_WORK ORDER_:
The text of every record, exactly as given and with no pictures, should be your output.

# # # # # # #

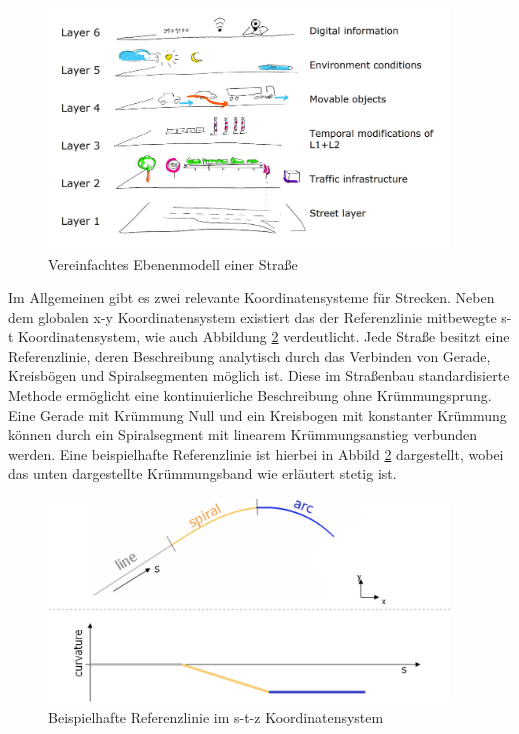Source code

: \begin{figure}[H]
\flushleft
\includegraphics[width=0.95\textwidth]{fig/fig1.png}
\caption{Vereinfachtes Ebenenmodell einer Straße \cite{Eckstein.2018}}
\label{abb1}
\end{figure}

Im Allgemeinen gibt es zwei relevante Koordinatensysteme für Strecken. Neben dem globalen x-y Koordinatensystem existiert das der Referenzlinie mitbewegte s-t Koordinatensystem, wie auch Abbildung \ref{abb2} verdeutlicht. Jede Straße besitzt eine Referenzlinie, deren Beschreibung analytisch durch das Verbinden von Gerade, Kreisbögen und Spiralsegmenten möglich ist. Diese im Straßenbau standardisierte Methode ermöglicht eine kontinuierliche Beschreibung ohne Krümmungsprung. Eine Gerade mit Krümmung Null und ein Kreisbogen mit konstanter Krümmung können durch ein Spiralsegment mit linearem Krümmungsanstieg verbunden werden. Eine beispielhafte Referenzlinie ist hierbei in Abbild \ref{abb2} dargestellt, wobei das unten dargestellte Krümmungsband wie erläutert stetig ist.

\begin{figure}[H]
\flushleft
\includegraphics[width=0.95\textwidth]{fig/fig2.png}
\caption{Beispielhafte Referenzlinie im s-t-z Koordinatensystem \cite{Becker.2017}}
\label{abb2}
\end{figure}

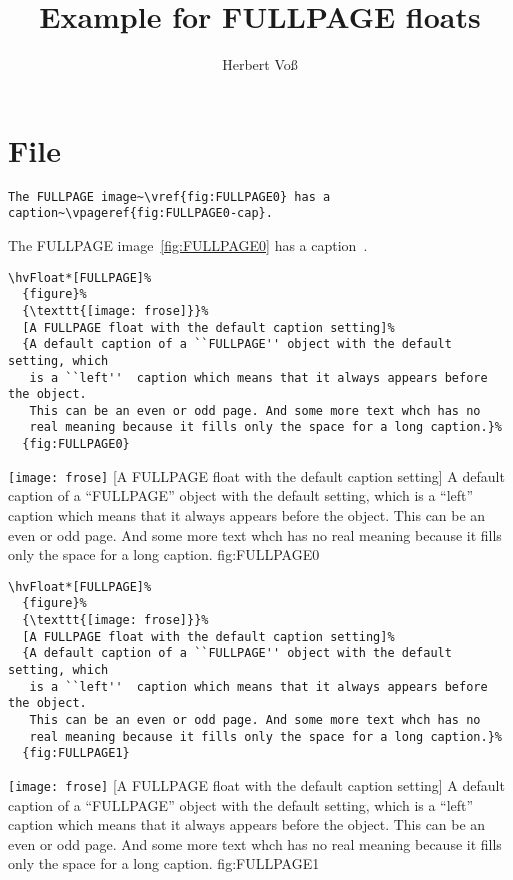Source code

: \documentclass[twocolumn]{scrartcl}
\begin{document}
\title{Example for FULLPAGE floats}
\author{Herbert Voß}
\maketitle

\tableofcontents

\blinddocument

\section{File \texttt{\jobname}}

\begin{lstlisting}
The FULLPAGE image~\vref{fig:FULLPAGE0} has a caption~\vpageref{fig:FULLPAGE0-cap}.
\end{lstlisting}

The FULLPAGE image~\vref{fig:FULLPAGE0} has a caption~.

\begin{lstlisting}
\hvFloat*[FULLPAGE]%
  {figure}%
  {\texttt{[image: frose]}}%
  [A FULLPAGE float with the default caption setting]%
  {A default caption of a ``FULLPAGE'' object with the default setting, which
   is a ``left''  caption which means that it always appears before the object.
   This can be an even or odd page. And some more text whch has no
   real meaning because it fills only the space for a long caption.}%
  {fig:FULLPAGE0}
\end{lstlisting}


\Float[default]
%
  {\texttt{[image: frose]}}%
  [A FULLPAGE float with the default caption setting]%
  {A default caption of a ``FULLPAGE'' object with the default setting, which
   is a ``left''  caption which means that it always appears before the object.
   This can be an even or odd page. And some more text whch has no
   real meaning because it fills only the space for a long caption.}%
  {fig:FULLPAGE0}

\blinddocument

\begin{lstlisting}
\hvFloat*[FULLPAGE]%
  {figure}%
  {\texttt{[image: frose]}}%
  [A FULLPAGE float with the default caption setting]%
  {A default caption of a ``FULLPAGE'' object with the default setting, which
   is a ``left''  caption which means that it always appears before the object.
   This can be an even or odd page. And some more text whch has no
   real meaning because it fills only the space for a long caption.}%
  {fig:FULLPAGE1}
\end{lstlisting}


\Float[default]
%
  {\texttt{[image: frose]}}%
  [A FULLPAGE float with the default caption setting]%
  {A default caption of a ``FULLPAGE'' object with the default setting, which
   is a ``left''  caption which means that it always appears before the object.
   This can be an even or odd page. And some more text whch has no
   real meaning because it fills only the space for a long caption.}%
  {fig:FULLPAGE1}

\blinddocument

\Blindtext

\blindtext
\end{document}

# # # # # # #

_WRITTEN ANSWER_:
Source code

: \begin{figure}[H]
\flushleft
\includegraphics[width=0.95\textwidth]{fig/fig1.png}
\caption{Vereinfachtes Ebenenmodell einer Straße \cite{Eckstein.2018}}
\label{abb1}
\end{figure}

Im Allgemeinen gibt es zwei relevante Koordinatensysteme für Strecken. Neben dem globalen x-y Koordinatensystem existiert das der Referenzlinie mitbewegte s-t Koordinatensystem, wie auch Abbildung \ref{abb2} verdeutlicht. Jede Straße besitzt eine Referenzlinie, deren Beschreibung analytisch durch das Verbinden von Gerade, Kreisbögen und Spiralsegmenten möglich ist. Diese im Straßenbau standardisierte Methode ermöglicht eine kontinuierliche Beschreibung ohne Krümmungsprung. Eine Gerade mit Krümmung Null und ein Kreisbogen mit konstanter Krümmung können durch ein Spiralsegment mit linearem Krümmungsanstieg verbunden werden. Eine beispielhafte Referenzlinie ist hierbei in Abbild \ref{abb2} dargestellt, wobei das unten dargestellte Krümmungsband wie erläutert stetig ist.

\begin{figure}[H]
\flushleft
\includegraphics[width=0.95\textwidth]{fig/fig2.png}
\caption{Beispielhafte Referenzlinie im s-t-z Koordinatensystem \cite{Becker.2017}}
\label{abb2}
\end{figure}

Source code

: \documentclass[twocolumn]{scrartcl}
\begin{document}
\title{Example for FULLPAGE floats}
\author{Herbert Voß}
\maketitle

\tableofcontents

\blinddocument

\section{File \texttt{\jobname}}

\begin{lstlisting}
The FULLPAGE image~\vref{fig:FULLPAGE0} has a caption~\vpageref{fig:FULLPAGE0-cap}.
\end{lstlisting}

The FULLPAGE image~\vref{fig:FULLPAGE0} has a caption~.

\begin{lstlisting}
\hvFloat*[FULLPAGE]%
  {figure}%
  {\texttt{[image: frose]}}%
  [A FULLPAGE float with the default caption setting]%
  {A default caption of a ``FULLPAGE'' object with the default setting, which
   is a ``left''  caption which means that it always appears before the object.
   This can be an even or odd page. And some more text whch has no
   real meaning because it fills only the space for a long caption.}%
  {fig:FULLPAGE0}
\end{lstlisting}


\Float[default]
%
  {\texttt{[image: frose]}}%
  [A FULLPAGE float with the default caption setting]%
  {A default caption of a ``FULLPAGE'' object with the default setting, which
   is a ``left''  caption which means that it always appears before the object.
   This can be an even or odd page. And some more text whch has no
   real meaning because it fills only the space for a long caption.}%
  {fig:FULLPAGE0}

\blinddocument

\begin{lstlisting}
\hvFloat*[FULLPAGE]%
  {figure}%
  {\texttt{[image: frose]}}%
  [A FULLPAGE float with the default caption setting]%
  {A default caption of a ``FULLPAGE'' object with the default setting, which
   is a ``left''  caption which means that it always appears before the object.
   This can be an even or odd page. And some more text whch has no
   real meaning because it fills only the space for a long caption.}%
  {fig:FULLPAGE1}
\end{lstlisting}


\Float[default]
%
  {\texttt{[image: frose]}}%
  [A FULLPAGE float with the default caption setting]%
  {A default caption of a ``FULLPAGE'' object with the default setting, which
   is a ``left''  caption which means that it always appears before the object.
   This can be an even or odd page. And some more text whch has no
   real meaning because it fills only the space for a long caption.}%
  {fig:FULLPAGE1}

\blinddocument

\Blindtext

\blindtext
\end{document}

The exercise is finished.